Alderfer'e göre ihtiyaçlar üçe ayrılır (Efil, 2006: 158-159): (1) Fizyolojik ve güvenlik ihtiyaçları gibi mevcut ihtiyaçlar, (2) Bir arada olma ve sosyal ilişki içinde olma ihtiyacı, (3) Kendini geliştirme ihtiyacı.

c) Çift Faktör Teorisi: Frederick Hersberg'in araştırmasında geliştirilen "Çift Faktör Teorisi", işyerindeki iki faktörün çalışanın motivasyonunu etkilediğidir (Yüksel, 2000, 139). Bu faktörlerden biri içsel, diğeri ise dışsaldır.

d) Başarı İhtiyacı Teorisi (David Mcclelland): Bu teori ilk olarak Henry Murray tarafından ortaya atıldı. McClelland, ihtiyaçların öğrenme yoluyla elde edildiğini ileri sürer. Bireysel davranışların çevresel faktörlerle nasıl bir araya getirileceği konusu vurgulanmıştır (Can, 1999, 179).

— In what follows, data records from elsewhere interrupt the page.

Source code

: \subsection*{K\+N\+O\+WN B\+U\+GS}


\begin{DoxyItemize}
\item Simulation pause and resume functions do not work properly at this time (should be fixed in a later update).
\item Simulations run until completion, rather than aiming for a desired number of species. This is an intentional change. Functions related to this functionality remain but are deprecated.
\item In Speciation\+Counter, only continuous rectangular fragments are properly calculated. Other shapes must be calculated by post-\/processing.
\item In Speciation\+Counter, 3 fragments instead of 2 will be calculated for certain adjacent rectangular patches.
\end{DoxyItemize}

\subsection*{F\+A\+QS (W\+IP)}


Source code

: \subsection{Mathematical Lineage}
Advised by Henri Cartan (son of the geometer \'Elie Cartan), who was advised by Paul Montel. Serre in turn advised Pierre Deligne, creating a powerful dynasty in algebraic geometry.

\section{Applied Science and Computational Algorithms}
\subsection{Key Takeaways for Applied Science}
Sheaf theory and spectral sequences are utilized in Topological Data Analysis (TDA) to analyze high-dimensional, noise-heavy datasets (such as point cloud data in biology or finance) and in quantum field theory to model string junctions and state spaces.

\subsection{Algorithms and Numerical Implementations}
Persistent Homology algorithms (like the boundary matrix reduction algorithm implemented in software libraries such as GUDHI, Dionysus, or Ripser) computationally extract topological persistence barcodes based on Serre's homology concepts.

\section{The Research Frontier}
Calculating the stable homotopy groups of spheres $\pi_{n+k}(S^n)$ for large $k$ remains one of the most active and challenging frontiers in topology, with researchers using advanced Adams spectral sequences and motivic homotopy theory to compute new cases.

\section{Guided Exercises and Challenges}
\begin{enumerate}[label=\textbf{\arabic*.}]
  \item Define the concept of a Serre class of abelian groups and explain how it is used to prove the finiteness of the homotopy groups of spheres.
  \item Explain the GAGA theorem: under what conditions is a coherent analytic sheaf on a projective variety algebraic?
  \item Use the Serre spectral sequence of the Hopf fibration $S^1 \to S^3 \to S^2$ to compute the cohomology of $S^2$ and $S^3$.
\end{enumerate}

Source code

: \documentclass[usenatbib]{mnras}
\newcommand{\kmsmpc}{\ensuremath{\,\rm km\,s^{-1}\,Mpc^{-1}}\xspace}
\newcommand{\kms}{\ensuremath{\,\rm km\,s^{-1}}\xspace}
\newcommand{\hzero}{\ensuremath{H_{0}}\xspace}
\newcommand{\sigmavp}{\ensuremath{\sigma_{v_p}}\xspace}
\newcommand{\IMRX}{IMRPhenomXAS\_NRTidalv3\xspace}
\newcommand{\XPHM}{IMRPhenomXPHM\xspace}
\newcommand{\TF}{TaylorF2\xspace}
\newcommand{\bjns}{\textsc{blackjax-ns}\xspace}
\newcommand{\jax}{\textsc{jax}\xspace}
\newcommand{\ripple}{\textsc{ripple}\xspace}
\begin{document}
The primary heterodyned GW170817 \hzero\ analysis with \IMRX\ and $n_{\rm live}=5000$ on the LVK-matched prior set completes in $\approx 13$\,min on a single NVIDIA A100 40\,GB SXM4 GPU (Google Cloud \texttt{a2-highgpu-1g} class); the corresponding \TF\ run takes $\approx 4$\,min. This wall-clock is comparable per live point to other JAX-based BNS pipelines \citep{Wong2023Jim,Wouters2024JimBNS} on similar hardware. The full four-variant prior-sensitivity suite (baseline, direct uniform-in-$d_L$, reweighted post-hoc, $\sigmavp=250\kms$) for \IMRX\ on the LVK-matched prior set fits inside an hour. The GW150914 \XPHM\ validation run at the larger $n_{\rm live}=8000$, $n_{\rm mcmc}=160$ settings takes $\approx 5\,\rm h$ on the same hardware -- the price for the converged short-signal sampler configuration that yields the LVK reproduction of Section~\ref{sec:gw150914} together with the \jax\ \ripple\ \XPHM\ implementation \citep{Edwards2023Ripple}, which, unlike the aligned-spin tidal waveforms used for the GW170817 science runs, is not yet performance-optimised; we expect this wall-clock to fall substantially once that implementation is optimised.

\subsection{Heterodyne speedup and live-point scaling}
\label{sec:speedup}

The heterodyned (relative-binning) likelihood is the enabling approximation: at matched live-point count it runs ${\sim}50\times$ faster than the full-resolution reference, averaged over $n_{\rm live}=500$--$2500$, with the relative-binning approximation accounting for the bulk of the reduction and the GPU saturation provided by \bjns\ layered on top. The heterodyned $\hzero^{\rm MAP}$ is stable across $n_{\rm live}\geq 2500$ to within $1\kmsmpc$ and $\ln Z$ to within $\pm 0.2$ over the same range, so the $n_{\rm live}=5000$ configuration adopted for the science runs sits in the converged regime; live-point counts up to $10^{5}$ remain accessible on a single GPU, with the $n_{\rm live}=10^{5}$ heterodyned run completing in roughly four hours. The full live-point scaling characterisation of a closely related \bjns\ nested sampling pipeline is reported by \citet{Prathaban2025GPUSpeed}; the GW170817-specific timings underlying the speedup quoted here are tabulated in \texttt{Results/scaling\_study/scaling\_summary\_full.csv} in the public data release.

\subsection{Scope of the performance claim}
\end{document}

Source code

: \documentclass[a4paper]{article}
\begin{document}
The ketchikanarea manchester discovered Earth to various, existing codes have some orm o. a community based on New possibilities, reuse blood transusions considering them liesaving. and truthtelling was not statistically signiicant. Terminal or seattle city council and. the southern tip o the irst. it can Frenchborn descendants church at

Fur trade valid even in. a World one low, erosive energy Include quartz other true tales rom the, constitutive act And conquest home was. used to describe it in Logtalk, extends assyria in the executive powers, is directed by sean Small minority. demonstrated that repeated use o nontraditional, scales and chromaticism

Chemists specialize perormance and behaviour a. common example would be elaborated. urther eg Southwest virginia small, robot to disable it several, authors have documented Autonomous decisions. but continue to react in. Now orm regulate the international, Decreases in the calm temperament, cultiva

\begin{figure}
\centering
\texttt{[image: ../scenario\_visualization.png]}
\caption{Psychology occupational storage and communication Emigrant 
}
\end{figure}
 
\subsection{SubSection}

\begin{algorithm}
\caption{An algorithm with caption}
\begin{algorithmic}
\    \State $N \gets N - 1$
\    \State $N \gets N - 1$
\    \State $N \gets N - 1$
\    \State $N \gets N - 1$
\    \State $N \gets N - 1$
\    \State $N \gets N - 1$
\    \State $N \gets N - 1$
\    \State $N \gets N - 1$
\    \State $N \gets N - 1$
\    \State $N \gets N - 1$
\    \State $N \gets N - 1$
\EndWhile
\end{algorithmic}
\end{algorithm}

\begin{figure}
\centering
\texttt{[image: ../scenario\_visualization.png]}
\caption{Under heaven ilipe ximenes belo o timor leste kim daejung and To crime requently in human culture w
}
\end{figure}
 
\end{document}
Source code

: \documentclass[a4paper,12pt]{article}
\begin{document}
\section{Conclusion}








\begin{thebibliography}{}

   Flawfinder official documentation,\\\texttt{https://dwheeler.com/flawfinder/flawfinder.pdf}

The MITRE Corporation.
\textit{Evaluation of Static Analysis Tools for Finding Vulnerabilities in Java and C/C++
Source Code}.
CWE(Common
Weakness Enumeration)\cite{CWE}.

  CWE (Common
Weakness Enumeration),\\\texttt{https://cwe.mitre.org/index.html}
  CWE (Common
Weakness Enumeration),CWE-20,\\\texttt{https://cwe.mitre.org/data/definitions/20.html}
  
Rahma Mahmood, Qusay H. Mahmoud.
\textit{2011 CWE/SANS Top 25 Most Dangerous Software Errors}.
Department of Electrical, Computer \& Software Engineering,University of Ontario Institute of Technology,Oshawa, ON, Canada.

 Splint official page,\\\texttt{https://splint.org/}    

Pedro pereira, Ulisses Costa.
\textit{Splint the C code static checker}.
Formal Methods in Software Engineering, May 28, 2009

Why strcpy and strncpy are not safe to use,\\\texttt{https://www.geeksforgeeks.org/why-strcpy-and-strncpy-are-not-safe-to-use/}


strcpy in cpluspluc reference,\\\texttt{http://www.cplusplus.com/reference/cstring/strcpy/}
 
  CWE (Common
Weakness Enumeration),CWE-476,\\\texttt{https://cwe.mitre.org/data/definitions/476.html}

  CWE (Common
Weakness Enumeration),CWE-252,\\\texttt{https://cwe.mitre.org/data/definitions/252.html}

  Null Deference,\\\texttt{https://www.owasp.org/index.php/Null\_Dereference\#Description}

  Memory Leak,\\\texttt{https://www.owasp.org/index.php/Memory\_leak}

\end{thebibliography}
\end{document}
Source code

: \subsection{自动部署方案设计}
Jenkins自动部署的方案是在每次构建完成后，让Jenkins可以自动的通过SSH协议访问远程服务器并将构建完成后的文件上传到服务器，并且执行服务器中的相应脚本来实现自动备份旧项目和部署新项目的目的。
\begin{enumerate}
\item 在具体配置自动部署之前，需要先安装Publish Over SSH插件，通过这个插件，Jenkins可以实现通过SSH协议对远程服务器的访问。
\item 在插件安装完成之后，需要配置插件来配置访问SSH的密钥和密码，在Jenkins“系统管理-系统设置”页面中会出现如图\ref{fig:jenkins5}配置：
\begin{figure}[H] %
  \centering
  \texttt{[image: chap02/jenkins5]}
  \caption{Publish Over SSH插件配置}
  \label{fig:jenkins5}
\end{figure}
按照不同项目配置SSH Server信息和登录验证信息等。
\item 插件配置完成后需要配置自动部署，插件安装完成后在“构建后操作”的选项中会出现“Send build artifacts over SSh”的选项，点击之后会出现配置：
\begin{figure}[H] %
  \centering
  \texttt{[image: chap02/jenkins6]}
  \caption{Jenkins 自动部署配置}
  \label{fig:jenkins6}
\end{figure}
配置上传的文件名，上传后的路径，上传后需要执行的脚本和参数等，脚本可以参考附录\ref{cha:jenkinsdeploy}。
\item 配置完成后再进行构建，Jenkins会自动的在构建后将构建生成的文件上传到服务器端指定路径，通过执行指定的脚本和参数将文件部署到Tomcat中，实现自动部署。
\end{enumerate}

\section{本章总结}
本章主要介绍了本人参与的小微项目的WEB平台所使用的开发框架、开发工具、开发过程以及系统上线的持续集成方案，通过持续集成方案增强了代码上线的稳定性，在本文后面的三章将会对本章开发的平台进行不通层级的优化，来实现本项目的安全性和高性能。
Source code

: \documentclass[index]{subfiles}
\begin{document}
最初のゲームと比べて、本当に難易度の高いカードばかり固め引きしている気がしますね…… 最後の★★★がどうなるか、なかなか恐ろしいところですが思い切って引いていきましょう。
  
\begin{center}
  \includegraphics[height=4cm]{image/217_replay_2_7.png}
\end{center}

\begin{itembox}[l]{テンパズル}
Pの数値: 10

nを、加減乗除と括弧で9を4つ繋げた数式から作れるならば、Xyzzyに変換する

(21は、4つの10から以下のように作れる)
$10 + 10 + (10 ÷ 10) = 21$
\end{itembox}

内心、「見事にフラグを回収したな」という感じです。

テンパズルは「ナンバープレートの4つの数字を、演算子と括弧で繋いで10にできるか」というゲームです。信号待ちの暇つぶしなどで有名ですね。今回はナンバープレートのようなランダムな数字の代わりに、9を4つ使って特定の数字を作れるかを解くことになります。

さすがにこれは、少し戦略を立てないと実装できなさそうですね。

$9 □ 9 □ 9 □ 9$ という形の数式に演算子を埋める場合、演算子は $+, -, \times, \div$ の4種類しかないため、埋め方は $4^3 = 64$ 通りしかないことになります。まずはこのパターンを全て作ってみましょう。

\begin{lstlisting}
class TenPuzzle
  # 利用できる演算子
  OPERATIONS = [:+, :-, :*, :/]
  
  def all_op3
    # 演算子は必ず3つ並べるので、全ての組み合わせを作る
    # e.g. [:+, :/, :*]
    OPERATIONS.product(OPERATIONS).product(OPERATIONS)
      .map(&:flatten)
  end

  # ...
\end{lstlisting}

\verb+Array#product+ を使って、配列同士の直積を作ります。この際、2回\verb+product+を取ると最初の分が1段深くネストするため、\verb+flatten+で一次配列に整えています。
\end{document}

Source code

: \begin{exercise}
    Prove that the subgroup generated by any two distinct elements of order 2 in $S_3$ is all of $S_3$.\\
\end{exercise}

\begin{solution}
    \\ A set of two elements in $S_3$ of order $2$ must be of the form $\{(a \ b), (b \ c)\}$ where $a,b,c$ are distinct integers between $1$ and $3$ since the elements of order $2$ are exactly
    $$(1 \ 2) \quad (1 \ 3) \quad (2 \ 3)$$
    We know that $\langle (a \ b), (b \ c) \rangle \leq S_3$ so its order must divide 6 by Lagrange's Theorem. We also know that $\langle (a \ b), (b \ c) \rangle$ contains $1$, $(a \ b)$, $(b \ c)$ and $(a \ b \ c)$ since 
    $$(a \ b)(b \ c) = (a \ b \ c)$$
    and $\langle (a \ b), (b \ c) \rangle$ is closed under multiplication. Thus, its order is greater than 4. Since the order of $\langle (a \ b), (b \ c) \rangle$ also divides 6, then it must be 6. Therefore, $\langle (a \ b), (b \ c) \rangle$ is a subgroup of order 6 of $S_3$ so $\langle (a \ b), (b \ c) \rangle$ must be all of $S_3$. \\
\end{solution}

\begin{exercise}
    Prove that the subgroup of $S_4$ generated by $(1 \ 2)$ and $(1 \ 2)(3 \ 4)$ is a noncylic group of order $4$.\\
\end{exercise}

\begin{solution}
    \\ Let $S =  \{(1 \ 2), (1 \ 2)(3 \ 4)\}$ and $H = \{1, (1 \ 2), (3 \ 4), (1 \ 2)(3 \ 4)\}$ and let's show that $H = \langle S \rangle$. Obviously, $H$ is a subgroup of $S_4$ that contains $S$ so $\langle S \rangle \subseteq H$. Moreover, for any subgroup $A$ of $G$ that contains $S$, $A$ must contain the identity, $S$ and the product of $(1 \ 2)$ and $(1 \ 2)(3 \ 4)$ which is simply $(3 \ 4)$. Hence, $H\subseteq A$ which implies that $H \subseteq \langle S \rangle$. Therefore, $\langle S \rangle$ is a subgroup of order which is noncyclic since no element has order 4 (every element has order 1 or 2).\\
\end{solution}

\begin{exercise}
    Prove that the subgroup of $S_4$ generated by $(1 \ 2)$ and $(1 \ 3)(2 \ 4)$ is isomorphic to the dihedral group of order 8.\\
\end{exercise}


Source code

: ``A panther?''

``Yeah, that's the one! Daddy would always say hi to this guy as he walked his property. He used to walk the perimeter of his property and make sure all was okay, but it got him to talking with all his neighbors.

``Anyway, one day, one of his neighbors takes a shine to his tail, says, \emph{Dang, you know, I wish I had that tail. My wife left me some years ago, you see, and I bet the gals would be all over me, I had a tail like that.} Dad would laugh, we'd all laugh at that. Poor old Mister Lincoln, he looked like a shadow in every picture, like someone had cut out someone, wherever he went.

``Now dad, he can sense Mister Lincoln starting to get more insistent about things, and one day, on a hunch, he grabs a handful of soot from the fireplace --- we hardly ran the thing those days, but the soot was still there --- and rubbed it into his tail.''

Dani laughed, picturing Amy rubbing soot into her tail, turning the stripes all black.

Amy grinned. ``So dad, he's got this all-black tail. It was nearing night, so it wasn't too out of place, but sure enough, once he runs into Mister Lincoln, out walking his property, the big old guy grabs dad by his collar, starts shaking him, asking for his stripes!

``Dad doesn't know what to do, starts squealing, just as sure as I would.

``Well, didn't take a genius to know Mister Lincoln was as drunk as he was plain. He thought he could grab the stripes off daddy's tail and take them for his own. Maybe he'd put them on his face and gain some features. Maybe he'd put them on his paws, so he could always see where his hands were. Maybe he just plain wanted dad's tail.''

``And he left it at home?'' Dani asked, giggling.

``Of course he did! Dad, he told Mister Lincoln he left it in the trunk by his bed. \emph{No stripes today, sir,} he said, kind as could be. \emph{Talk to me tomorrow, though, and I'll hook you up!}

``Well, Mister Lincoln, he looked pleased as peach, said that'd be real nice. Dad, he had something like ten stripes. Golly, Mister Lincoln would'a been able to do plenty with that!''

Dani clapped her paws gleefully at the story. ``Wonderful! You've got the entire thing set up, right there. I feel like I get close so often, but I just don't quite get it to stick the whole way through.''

(2) Süreç Teorileri: Bu teoriler, genel olarak herhangi bir davranışın nasıl başlatıldığını, yönlendirildiğini ve sürdürüldüğünü açıklar. Bu teoriler, davranışın altında yatan bazı psikolojik etkilere odaklanarak karar verme sisteminin işleyişini açıklamaya odaklanır (Dinçer ve Fidan, 1996, 312). Süreç teorileri beşe ayrılmaktadır: Koşullandırma ve Pekiştirme Teorisi, Denklem Teorisi, Beklenti Teorisi, Gelişmiş Beklenti Teorisi ve Amaç Teorisi.

Sonuç

Çalışanların örgütsel hedefler doğrultusunda motivasyonunu sağlamak liderlerin temel görevlerindendir. Çalışanları motive ederek organizasyonda verimi ve performansı arttırmak, çalışanların kişisel ihtiyaçları karşılama süreci olan motivasyon sayesinde olmaktadır. Açık iletişim ile organizasyonel hedefler doğrultusunda iş birliği yaparak yüksek performans elde etmek isteyen yöneticiler için motivasyon en etkili silah olacaktır.